Saved data entries:
-- Opening Marker --

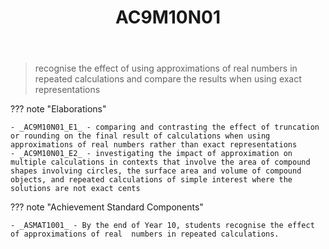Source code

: ﻿---
backlinks:
- title: Learning Areas
  url: /memex/sense/Teaching/Curriculum/v9/v9-learning-areas.html
tags: australian-curriculum
title: AC9M10N01
type: note
---
> recognise the effect of using approximations of real numbers in repeated calculations and compare the results when using exact representations

??? note "Elaborations"

	- _AC9M10N01_E1_ - comparing and contrasting the effect of truncation or rounding on the final result of calculations when using approximations of real numbers rather than exact representations
	- _AC9M10N01_E2_ - investigating the impact of approximation on multiple calculations in contexts that involve the area of compound shapes involving circles, the surface area and volume of compound objects, and repeated calculations of simple interest where the solutions are not exact cents
??? note "Achievement Standard Components"

	- _ASMAT1001_ - By the end of Year 10, students recognise the effect of approximations of real  numbers in repeated calculations.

-- Closing Marker --

TASK DETAILS
Lines holding "title": copy each one from the records above.

YOUR RESPONSE
- title: Learning Areas
title: AC9M10N01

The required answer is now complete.